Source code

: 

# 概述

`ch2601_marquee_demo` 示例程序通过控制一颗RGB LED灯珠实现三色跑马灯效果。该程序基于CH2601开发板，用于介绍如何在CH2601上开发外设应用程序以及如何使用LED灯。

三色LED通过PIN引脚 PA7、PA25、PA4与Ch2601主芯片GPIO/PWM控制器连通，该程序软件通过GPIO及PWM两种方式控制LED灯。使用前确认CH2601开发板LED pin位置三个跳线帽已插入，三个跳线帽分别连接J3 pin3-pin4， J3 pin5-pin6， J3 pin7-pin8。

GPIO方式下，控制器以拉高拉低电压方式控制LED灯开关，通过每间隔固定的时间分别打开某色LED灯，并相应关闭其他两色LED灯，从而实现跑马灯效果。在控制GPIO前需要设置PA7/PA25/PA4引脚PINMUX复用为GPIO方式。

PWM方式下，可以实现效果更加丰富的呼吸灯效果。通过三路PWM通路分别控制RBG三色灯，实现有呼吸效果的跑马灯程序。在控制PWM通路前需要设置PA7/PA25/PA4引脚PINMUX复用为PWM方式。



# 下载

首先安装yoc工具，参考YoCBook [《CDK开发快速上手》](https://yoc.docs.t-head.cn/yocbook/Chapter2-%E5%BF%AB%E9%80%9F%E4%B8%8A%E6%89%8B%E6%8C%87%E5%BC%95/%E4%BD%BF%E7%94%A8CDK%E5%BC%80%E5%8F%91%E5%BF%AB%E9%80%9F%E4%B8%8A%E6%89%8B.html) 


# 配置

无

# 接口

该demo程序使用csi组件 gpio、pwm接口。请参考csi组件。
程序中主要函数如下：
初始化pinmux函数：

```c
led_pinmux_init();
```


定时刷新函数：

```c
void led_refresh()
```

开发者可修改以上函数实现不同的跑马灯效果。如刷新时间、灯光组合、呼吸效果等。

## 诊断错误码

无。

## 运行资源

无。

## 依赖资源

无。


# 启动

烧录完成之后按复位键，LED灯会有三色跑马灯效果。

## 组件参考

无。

- - -

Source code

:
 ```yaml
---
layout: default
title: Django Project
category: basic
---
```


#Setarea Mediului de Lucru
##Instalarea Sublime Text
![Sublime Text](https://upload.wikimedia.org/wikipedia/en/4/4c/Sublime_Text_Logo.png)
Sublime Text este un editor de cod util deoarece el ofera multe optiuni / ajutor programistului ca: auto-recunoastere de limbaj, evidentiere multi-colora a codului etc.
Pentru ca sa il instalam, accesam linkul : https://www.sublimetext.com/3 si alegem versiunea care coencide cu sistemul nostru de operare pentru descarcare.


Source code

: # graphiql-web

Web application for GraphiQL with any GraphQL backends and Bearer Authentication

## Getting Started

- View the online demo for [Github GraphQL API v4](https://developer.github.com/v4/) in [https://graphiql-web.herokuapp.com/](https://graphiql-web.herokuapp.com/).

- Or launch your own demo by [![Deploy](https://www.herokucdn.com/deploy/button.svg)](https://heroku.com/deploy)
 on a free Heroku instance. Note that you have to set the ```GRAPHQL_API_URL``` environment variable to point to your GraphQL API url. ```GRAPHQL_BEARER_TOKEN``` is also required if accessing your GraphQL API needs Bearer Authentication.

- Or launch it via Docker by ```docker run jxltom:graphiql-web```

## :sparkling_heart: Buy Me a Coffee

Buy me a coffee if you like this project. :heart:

- - -

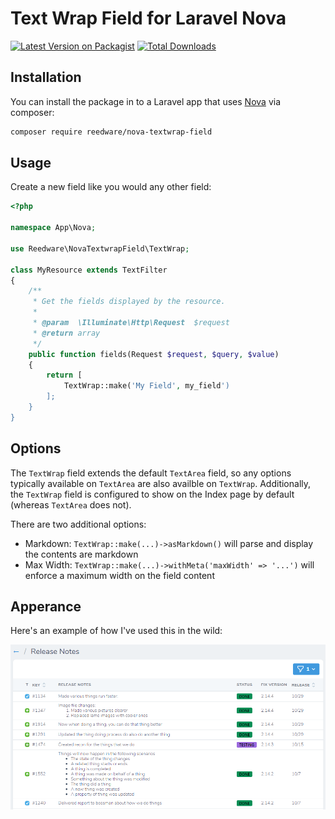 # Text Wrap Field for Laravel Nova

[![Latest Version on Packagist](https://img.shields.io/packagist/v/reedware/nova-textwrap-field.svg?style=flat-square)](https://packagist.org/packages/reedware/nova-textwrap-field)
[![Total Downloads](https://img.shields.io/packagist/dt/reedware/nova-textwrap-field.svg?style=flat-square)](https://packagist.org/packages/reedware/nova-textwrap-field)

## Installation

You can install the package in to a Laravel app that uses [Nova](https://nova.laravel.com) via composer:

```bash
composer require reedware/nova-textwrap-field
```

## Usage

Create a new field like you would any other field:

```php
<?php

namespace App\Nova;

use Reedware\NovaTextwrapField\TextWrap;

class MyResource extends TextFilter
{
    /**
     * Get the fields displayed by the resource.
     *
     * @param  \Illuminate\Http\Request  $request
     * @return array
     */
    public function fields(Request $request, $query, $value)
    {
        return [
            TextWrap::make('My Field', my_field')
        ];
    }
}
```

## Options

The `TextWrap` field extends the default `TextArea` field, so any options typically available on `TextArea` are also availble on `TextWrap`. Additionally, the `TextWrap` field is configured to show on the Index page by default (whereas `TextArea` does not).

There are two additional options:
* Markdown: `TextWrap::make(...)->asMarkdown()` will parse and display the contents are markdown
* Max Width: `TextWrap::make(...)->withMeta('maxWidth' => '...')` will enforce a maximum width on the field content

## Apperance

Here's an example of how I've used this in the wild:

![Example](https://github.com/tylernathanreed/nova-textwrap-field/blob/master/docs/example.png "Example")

- - -

**YOUR TASK:** Using the entries above, return exactly the lines from the line with "## Getting Started" to the line with "- Or launch your", counting both of those lines.

**OUTPUT OF THE EXERCISE:**
## Getting Started

- View the online demo for [Github GraphQL API v4](https://developer.github.com/v4/) in [https://graphiql-web.herokuapp.com/](https://graphiql-web.herokuapp.com/).

- Or launch your own demo by [![Deploy](https://www.herokucdn.com/deploy/button.svg)](https://heroku.com/deploy)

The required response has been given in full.